Task requirements:
Lines from the line with "from statistical mechanics" to the line with "computers can implement" in the entries below, and only those, must be output exactly, with both ends included.

*** Listed entries Section Begins ***

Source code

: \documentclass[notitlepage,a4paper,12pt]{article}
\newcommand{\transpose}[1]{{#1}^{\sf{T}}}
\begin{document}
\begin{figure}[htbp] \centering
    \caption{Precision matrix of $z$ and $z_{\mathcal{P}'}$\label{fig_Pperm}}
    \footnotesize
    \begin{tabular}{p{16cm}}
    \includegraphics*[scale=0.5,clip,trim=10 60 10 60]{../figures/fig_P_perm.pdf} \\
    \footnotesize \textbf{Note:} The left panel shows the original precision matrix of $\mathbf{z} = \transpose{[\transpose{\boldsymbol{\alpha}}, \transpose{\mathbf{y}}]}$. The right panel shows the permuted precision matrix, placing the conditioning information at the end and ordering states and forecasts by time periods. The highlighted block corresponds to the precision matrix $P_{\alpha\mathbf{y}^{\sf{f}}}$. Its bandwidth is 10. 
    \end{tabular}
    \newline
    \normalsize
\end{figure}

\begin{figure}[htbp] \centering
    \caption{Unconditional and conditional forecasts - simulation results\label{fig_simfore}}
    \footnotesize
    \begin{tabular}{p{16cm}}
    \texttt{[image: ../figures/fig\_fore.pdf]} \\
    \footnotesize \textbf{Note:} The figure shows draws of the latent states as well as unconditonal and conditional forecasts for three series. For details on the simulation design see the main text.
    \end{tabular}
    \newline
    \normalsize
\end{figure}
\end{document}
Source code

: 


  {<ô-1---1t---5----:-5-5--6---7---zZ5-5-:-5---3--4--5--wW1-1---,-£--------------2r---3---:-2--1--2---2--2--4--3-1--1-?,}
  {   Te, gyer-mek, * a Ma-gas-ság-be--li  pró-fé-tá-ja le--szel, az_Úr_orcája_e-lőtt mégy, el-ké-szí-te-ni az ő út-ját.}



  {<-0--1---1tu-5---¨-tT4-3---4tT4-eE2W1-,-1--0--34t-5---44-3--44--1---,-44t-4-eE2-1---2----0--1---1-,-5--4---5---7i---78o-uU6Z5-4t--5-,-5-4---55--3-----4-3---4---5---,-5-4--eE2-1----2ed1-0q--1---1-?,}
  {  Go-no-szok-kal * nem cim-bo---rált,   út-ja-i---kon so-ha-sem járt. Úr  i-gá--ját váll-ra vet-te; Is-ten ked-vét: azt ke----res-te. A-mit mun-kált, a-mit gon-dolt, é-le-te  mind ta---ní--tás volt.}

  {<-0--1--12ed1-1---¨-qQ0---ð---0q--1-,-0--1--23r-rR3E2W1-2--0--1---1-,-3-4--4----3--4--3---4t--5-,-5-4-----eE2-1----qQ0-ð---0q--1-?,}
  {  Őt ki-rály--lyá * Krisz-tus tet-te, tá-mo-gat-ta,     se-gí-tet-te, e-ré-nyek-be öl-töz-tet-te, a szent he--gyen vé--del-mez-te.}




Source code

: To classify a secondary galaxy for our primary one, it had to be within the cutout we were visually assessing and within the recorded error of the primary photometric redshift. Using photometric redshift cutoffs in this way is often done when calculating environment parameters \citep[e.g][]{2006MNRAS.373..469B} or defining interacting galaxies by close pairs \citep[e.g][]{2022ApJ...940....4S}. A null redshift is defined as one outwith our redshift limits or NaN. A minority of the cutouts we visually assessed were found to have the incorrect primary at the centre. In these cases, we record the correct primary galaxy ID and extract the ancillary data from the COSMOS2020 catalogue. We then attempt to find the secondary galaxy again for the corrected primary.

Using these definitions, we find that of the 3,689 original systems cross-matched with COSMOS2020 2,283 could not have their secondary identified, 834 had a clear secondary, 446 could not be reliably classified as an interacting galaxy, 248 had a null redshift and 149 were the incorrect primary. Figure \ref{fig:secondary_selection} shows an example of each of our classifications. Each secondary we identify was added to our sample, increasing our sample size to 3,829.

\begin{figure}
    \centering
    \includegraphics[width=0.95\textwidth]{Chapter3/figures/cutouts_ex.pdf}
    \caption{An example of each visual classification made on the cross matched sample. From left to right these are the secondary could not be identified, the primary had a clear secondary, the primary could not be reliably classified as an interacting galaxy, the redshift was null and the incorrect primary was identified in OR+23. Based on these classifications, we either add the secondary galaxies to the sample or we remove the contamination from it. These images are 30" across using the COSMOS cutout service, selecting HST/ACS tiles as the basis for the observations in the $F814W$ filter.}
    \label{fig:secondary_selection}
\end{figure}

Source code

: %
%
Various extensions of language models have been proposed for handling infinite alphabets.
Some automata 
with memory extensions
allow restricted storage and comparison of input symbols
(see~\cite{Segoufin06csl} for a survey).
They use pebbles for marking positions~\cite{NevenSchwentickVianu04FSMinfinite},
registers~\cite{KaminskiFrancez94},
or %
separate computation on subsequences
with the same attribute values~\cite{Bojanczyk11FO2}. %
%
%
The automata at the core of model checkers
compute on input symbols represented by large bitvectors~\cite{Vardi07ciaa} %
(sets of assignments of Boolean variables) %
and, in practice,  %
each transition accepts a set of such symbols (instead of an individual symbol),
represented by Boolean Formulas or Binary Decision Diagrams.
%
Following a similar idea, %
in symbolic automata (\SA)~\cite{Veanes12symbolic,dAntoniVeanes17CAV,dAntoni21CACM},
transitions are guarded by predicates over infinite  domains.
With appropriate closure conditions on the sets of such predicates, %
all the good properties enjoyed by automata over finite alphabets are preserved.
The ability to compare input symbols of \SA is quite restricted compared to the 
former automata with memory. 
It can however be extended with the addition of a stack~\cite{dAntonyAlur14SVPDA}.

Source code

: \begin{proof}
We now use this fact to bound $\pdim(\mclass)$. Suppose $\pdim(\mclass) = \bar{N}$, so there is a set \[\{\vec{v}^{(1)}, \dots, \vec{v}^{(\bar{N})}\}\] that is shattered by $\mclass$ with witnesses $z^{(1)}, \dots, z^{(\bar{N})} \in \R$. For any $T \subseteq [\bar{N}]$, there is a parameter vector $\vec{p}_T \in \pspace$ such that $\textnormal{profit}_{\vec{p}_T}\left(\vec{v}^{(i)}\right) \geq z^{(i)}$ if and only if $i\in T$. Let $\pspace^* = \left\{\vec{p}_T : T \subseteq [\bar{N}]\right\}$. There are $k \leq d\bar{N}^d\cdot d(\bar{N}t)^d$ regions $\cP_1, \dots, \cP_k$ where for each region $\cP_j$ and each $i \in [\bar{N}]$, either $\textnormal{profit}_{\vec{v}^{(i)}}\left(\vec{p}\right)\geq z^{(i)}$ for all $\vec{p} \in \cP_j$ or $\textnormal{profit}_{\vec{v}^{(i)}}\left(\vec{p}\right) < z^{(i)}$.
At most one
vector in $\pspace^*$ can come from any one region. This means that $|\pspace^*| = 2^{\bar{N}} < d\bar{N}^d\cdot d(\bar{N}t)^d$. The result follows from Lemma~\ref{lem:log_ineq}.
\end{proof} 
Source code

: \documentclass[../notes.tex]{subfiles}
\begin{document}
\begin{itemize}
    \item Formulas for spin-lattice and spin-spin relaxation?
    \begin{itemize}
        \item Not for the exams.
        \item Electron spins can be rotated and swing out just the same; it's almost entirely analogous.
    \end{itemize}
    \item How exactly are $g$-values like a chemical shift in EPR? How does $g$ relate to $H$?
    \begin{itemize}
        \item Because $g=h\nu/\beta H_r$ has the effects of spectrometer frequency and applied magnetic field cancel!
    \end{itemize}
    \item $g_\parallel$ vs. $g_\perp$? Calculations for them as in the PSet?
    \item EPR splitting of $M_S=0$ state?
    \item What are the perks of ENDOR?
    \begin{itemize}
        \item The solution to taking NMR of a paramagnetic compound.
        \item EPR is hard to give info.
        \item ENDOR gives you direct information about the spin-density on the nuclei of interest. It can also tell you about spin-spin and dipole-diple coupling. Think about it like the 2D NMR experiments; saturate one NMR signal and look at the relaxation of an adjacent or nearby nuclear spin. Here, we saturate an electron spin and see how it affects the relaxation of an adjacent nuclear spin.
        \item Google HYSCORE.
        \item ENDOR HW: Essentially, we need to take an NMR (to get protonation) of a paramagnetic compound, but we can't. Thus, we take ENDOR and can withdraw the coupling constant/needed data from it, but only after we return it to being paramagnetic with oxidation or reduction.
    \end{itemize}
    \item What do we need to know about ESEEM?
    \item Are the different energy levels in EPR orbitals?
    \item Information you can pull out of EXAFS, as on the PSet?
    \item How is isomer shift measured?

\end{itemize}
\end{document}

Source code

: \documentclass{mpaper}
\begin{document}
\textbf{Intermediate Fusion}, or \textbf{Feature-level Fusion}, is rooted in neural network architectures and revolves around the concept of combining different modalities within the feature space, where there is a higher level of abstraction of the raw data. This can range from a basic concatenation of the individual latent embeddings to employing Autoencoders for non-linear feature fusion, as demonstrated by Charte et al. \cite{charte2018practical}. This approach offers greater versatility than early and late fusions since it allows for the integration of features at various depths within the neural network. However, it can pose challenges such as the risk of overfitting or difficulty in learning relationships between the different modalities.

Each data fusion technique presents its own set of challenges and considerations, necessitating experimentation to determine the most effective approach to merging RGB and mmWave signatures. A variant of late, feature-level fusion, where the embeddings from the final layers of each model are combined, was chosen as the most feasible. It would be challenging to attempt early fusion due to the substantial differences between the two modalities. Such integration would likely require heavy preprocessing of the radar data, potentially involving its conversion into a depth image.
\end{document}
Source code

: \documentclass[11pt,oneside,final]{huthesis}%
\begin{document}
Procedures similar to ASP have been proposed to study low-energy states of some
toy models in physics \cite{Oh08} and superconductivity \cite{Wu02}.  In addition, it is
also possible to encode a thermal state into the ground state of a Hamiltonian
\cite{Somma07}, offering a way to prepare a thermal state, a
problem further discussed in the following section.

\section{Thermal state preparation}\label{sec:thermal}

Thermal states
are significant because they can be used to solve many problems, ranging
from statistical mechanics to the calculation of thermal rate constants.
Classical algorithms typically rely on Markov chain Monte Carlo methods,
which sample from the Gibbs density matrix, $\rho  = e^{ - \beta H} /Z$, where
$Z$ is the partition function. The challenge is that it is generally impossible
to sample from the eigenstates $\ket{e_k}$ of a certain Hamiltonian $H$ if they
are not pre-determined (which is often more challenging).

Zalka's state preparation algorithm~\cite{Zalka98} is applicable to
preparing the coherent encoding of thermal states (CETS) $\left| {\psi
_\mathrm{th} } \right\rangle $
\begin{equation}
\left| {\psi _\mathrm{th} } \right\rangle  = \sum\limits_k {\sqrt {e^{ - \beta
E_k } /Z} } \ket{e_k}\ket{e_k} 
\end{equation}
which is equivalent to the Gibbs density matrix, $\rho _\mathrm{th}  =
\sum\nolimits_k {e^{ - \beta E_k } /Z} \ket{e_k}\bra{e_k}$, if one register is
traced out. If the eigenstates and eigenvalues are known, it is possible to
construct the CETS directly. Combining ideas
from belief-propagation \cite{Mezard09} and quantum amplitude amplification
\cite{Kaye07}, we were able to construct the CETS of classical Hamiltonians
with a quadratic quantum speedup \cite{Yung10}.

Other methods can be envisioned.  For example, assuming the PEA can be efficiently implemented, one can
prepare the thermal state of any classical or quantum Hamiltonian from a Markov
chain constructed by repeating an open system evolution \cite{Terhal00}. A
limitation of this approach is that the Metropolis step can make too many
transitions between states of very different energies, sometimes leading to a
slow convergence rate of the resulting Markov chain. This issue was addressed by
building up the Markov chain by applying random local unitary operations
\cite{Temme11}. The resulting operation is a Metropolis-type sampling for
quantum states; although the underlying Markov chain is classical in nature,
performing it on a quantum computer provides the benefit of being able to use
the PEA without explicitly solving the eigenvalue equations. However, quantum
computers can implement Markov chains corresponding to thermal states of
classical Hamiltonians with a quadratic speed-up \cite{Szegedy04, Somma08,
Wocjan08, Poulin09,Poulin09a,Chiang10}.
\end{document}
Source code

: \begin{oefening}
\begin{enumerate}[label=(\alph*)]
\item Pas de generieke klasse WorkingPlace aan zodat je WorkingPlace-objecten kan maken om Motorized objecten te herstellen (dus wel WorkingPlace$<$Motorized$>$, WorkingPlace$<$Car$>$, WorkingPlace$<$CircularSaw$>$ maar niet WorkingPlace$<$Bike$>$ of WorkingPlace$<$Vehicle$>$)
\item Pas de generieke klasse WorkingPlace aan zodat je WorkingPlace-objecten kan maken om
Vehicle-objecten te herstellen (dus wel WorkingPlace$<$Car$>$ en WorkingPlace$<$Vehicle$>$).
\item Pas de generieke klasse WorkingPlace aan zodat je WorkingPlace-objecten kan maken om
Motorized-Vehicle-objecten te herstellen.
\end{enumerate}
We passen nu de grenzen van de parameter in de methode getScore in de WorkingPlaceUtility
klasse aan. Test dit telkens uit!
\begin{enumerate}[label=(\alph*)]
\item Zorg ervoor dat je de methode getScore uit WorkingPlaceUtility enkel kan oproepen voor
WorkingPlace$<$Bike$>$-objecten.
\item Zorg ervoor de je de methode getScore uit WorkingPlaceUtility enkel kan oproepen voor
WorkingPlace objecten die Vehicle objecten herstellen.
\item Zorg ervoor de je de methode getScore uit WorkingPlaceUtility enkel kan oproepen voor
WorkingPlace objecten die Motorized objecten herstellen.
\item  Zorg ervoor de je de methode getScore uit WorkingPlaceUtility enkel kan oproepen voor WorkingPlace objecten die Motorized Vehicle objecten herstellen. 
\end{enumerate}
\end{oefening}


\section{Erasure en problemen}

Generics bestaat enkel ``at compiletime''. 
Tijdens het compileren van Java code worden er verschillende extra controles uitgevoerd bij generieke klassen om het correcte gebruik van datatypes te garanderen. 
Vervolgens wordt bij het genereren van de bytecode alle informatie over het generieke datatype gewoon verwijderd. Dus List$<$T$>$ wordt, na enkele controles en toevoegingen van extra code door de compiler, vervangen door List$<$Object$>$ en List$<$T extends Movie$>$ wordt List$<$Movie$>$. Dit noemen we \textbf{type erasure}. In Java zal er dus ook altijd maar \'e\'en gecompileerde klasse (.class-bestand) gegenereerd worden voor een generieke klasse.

*** Listed entries Section Ends ***

Response:
from statistical mechanics to the calculation of thermal rate constants.
Classical algorithms typically rely on Markov chain Monte Carlo methods,
which sample from the Gibbs density matrix, $\rho  = e^{ - \beta H} /Z$, where
$Z$ is the partition function. The challenge is that it is generally impossible
to sample from the eigenstates $\ket{e_k}$ of a certain Hamiltonian $H$ if they
are not pre-determined (which is often more challenging).

Zalka's state preparation algorithm~\cite{Zalka98} is applicable to
preparing the coherent encoding of thermal states (CETS) $\left| {\psi
_\mathrm{th} } \right\rangle $
\begin{equation}
\left| {\psi _\mathrm{th} } \right\rangle  = \sum\limits_k {\sqrt {e^{ - \beta
E_k } /Z} } \ket{e_k}\ket{e_k} 
\end{equation}
which is equivalent to the Gibbs density matrix, $\rho _\mathrm{th}  =
\sum\nolimits_k {e^{ - \beta E_k } /Z} \ket{e_k}\bra{e_k}$, if one register is
traced out. If the eigenstates and eigenvalues are known, it is possible to
construct the CETS directly. Combining ideas
from belief-propagation \cite{Mezard09} and quantum amplitude amplification
\cite{Kaye07}, we were able to construct the CETS of classical Hamiltonians
with a quadratic quantum speedup \cite{Yung10}.

Other methods can be envisioned.  For example, assuming the PEA can be efficiently implemented, one can
prepare the thermal state of any classical or quantum Hamiltonian from a Markov
chain constructed by repeating an open system evolution \cite{Terhal00}. A
limitation of this approach is that the Metropolis step can make too many
transitions between states of very different energies, sometimes leading to a
slow convergence rate of the resulting Markov chain. This issue was addressed by
building up the Markov chain by applying random local unitary operations
\cite{Temme11}. The resulting operation is a Metropolis-type sampling for
quantum states; although the underlying Markov chain is classical in nature,
performing it on a quantum computer provides the benefit of being able to use
the PEA without explicitly solving the eigenvalue equations. However, quantum
computers can implement Markov chains corresponding to thermal states of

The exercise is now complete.